Among pundits and fans, there’s universal acclaim that one of cycling’s most iconic climbs is back where it belongs, but somewhat surprisingly, many pros are giving the Muur’s return a chilly and indifferent reception.
“It’s nice that people can stand on the Muur again and take nice pictures, but other than that, it doesn’t matter,” said three-time winner Tom Boonen (Quick-Step). “Muur or no Muur, with 100km to go, it will not change the result one bit.”
That sentiment echoed across the peloton ahead of the 101st running of Flanders. Everyone loves the Muur — with the possible exception of the riders trundling up it — but with its placement so far from the final flourish, its return is largely ornamental. With the meat of the race still lying ahead on the chopping block, Flanders’s most famous climb will act as little more than a softener. And a crowd-pleaser.
Pre-race favorite Greg Van Avermaet (BMC Racing) even suggested the long detour the route must take to trace over the Muur and circle back toward Oudenaarde, where the final decisive climbs are stacked up, will suck the life out of the race at that moment.
“It takes us out of the way,” Van Avermaet told the media Friday. “The course from the Muur to Oudenaarde is not very attractive. It’s too early to go, that is for sure. Where are you going to go? I don’t think it will be a decisive factor.”
That icy indifference is in sharp contrast to the indignation and calls of heresy five years ago when race organizers radically altered the course after the 2011 edition. The famous Kapelmuur (aka Mur de Grammont and Muur van Geraardsbergen) was out, and instead, organizers were looping the peloton around the hills near Oudenaarde, including the double-ascent of the Oude Kwaremont-Paterberg combo.

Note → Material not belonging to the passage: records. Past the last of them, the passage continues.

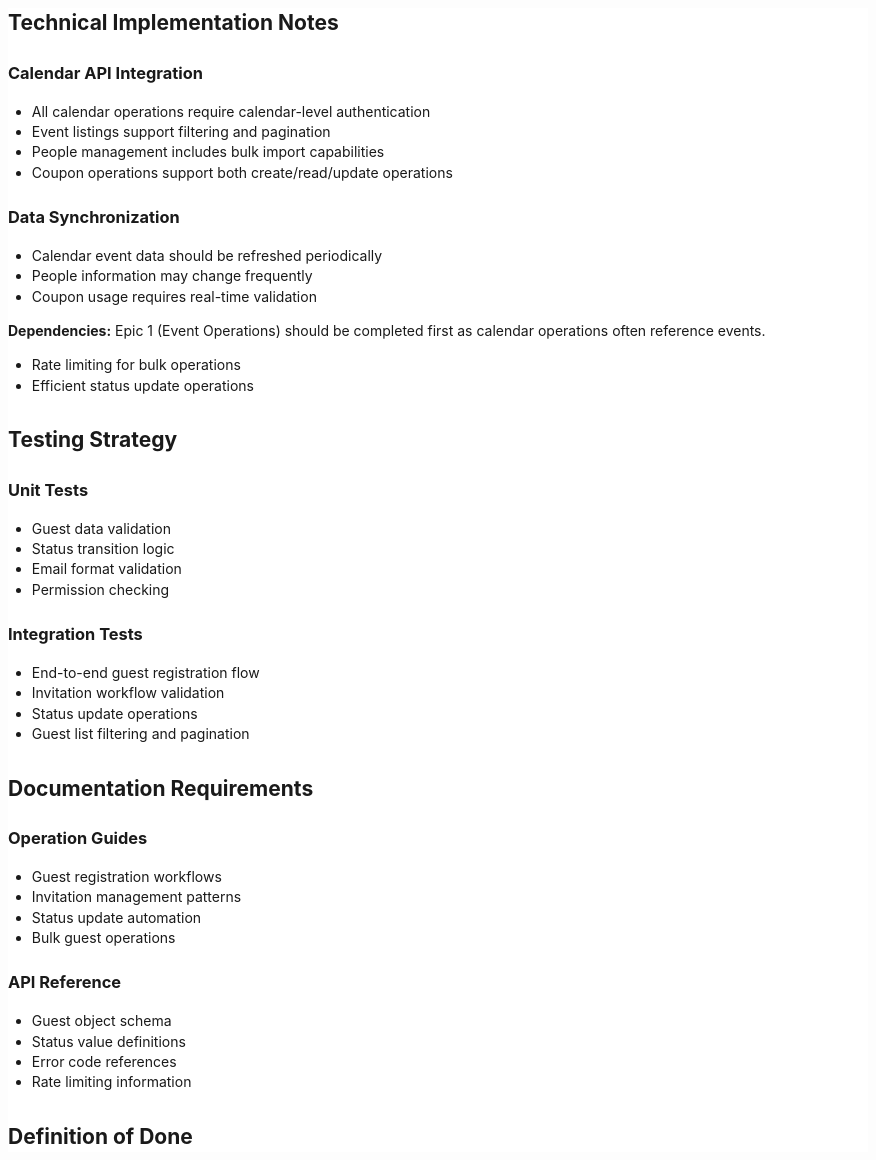 
## Technical Implementation Notes

### Calendar API Integration
- All calendar operations require calendar-level authentication
- Event listings support filtering and pagination
- People management includes bulk import capabilities
- Coupon operations support both create/read/update operations

### Data Synchronization
- Calendar event data should be refreshed periodically
- People information may change frequently
- Coupon usage requires real-time validation

**Dependencies:** Epic 1 (Event Operations) should be completed first as calendar operations often reference events.
- Rate limiting for bulk operations
- Efficient status update operations

## Testing Strategy

### Unit Tests
- Guest data validation
- Status transition logic
- Email format validation
- Permission checking

### Integration Tests
- End-to-end guest registration flow
- Invitation workflow validation
- Status update operations
- Guest list filtering and pagination

## Documentation Requirements

### Operation Guides
- Guest registration workflows
- Invitation management patterns
- Status update automation
- Bulk guest operations

### API Reference
- Guest object schema
- Status value definitions
- Error code references
- Rate limiting information

## Definition of Done
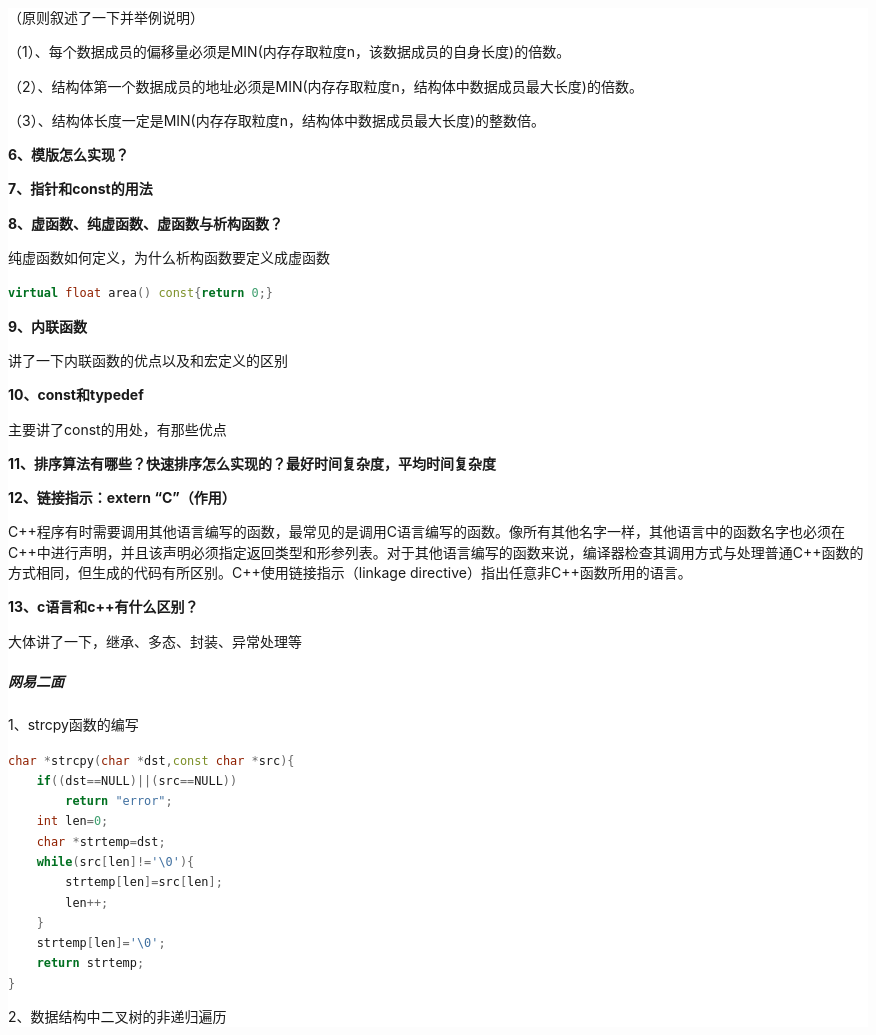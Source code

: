 （原则叙述了一下并举例说明）

（1）、每个数据成员的偏移量必须是MIN(内存存取粒度n，该数据成员的自身长度)的倍数。

（2）、结构体第一个数据成员的地址必须是MIN(内存存取粒度n，结构体中数据成员最大长度)的倍数。

（3）、结构体长度一定是MIN(内存存取粒度n，结构体中数据成员最大长度)的整数倍。

**6、模版怎么实现？**


**7、指针和const的用法**

**8、虚函数、纯虚函数、虚函数与析构函数？**

纯虚函数如何定义，为什么析构函数要定义成虚函数

```cpp
virtual float area() const{return 0;}
```

**9、内联函数**

讲了一下内联函数的优点以及和宏定义的区别

**10、const和typedef**

主要讲了const的用处，有那些优点

**11、排序算法有哪些？快速排序怎么实现的？最好时间复杂度，平均时间复杂度**

**12、链接指示：extern “C”（作用）**

C++程序有时需要调用其他语言编写的函数，最常见的是调用C语言编写的函数。像所有其他名字一样，其他语言中的函数名字也必须在C++中进行声明，并且该声明必须指定返回类型和形参列表。对于其他语言编写的函数来说，编译器检查其调用方式与处理普通C++函数的方式相同，但生成的代码有所区别。C++使用链接指示（linkage directive）指出任意非C++函数所用的语言。

**13、c语言和c++有什么区别？**

大体讲了一下，继承、多态、封装、异常处理等


##### 网易二面

1、strcpy函数的编写

```cpp
char *strcpy(char *dst,const char *src){
	if((dst==NULL)||(src==NULL))
		return "error";
	int len=0;
	char *strtemp=dst;
	while(src[len]!='\0'){
		strtemp[len]=src[len];
		len++;
	}
	strtemp[len]='\0';
	return strtemp;
}
```

2、数据结构中二叉树的非递归遍历
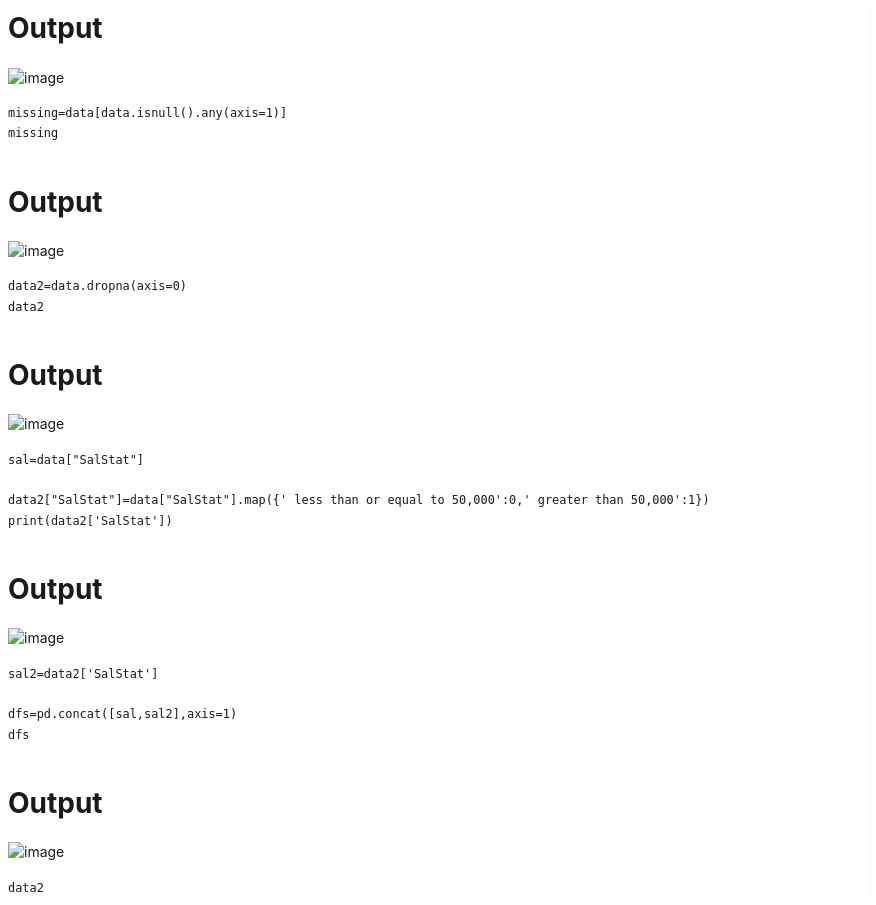 # Output

![image](https://github.com/user-attachments/assets/bdeae9ea-bd7e-4848-8a31-5e01828a4b53)


```
missing=data[data.isnull().any(axis=1)]
missing
```

# Output

![image](https://github.com/user-attachments/assets/29252d99-a1fc-4f83-a02d-8ae603ff71f3)


```
data2=data.dropna(axis=0)
data2
```

# Output

![image](https://github.com/user-attachments/assets/7c692a8d-0899-4aa0-b647-ac678147ddf8)


```
sal=data["SalStat"]

data2["SalStat"]=data["SalStat"].map({' less than or equal to 50,000':0,' greater than 50,000':1})
print(data2['SalStat'])
```

# Output

![image](https://github.com/user-attachments/assets/d972eb04-43fa-4f48-82f2-b1e1168c42e2)


```
sal2=data2['SalStat']

dfs=pd.concat([sal,sal2],axis=1)
dfs
```

# Output

![image](https://github.com/user-attachments/assets/8664b65a-b49b-489f-b9df-c7142f509ffa)


```
data2
```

At the time, there was general derision of money-grubbing race organizers tinkering with sacred racing history. After all, a good chunk of what makes a monument is that the course is largely static, and the riders of today can compare themselves to performances of the champions of history. Yet for a race that’s more than a century old, the Muur was a relatively late addition, first appearing in the 1950s. It was only from the late 1980s until 2011 that it was the penultimate climb of the race, growing into its mythic status where nearly every winning move was launched.
Going into 2012, the general opinion was that race organizers were putting moneyed interests ahead of tradition, but now everyone generally agrees that the Oude Kwaremont-Paterberg combo, raced twice in the final 70km, has more than delivered the goods.
So when organizers announced last year that the Muur was coming back — made possible by moving the start from Bruges to Antwerp (another heresy!) and allowing the course to loop around the Muur — it was somewhat surprising when the peloton largely shrugged their shoulders with a big “meh.”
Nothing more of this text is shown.